Make an exact copy of all the entries below, with the pictures left out.

The data:
++++++++++++++++++++
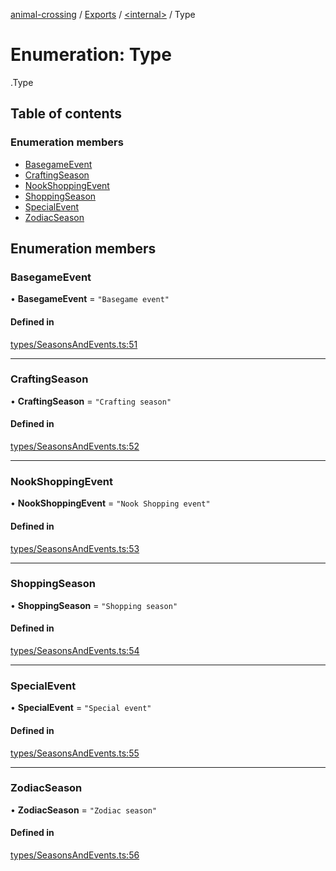 [animal-crossing](../README.md) / [Exports](../modules.md) / [<internal\>](../modules/internal_.md) / Type

# Enumeration: Type

[<internal>](../modules/internal_.md).Type

## Table of contents

### Enumeration members

- [BasegameEvent](internal_.Type-1.md#basegameevent)
- [CraftingSeason](internal_.Type-1.md#craftingseason)
- [NookShoppingEvent](internal_.Type-1.md#nookshoppingevent)
- [ShoppingSeason](internal_.Type-1.md#shoppingseason)
- [SpecialEvent](internal_.Type-1.md#specialevent)
- [ZodiacSeason](internal_.Type-1.md#zodiacseason)

## Enumeration members

### BasegameEvent

• **BasegameEvent** = `"Basegame event"`

#### Defined in

[types/SeasonsAndEvents.ts:51](https://github.com/Norviah/animal-crossing/blob/3810f6b/module/types/SeasonsAndEvents.ts#L51)

___

### CraftingSeason

• **CraftingSeason** = `"Crafting season"`

#### Defined in

[types/SeasonsAndEvents.ts:52](https://github.com/Norviah/animal-crossing/blob/3810f6b/module/types/SeasonsAndEvents.ts#L52)

___

### NookShoppingEvent

• **NookShoppingEvent** = `"Nook Shopping event"`

#### Defined in

[types/SeasonsAndEvents.ts:53](https://github.com/Norviah/animal-crossing/blob/3810f6b/module/types/SeasonsAndEvents.ts#L53)

___

### ShoppingSeason

• **ShoppingSeason** = `"Shopping season"`

#### Defined in

[types/SeasonsAndEvents.ts:54](https://github.com/Norviah/animal-crossing/blob/3810f6b/module/types/SeasonsAndEvents.ts#L54)

___

### SpecialEvent

• **SpecialEvent** = `"Special event"`

#### Defined in

[types/SeasonsAndEvents.ts:55](https://github.com/Norviah/animal-crossing/blob/3810f6b/module/types/SeasonsAndEvents.ts#L55)

___

### ZodiacSeason

• **ZodiacSeason** = `"Zodiac season"`

#### Defined in

[types/SeasonsAndEvents.ts:56](https://github.com/Norviah/animal-crossing/blob/3810f6b/module/types/SeasonsAndEvents.ts#L56)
++++++++++++++++++++
Expected answer:
 [animal-crossing](../README.md) / [Exports](../modules.md) / [<internal\>](../modules/internal_.md) / Type

# Enumeration: Type

[<internal>](../modules/internal_.md).Type

## Table of contents

### Enumeration members

- [BasegameEvent](internal_.Type-1.md#basegameevent)
- [CraftingSeason](internal_.Type-1.md#craftingseason)
- [NookShoppingEvent](internal_.Type-1.md#nookshoppingevent)
- [ShoppingSeason](internal_.Type-1.md#shoppingseason)
- [SpecialEvent](internal_.Type-1.md#specialevent)
- [ZodiacSeason](internal_.Type-1.md#zodiacseason)

## Enumeration members

### BasegameEvent

• **BasegameEvent** = `"Basegame event"`

#### Defined in

[types/SeasonsAndEvents.ts:51](https://github.com/Norviah/animal-crossing/blob/3810f6b/module/types/SeasonsAndEvents.ts#L51)

___

### CraftingSeason

• **CraftingSeason** = `"Crafting season"`

#### Defined in

[types/SeasonsAndEvents.ts:52](https://github.com/Norviah/animal-crossing/blob/3810f6b/module/types/SeasonsAndEvents.ts#L52)

___

### NookShoppingEvent

• **NookShoppingEvent** = `"Nook Shopping event"`

#### Defined in

[types/SeasonsAndEvents.ts:53](https://github.com/Norviah/animal-crossing/blob/3810f6b/module/types/SeasonsAndEvents.ts#L53)

___

### ShoppingSeason

• **ShoppingSeason** = `"Shopping season"`

#### Defined in

[types/SeasonsAndEvents.ts:54](https://github.com/Norviah/animal-crossing/blob/3810f6b/module/types/SeasonsAndEvents.ts#L54)

___

### SpecialEvent

• **SpecialEvent** = `"Special event"`

#### Defined in

[types/SeasonsAndEvents.ts:55](https://github.com/Norviah/animal-crossing/blob/3810f6b/module/types/SeasonsAndEvents.ts#L55)

___

### ZodiacSeason

• **ZodiacSeason** = `"Zodiac season"`

#### Defined in

[types/SeasonsAndEvents.ts:56](https://github.com/Norviah/animal-crossing/blob/3810f6b/module/types/SeasonsAndEvents.ts#L56)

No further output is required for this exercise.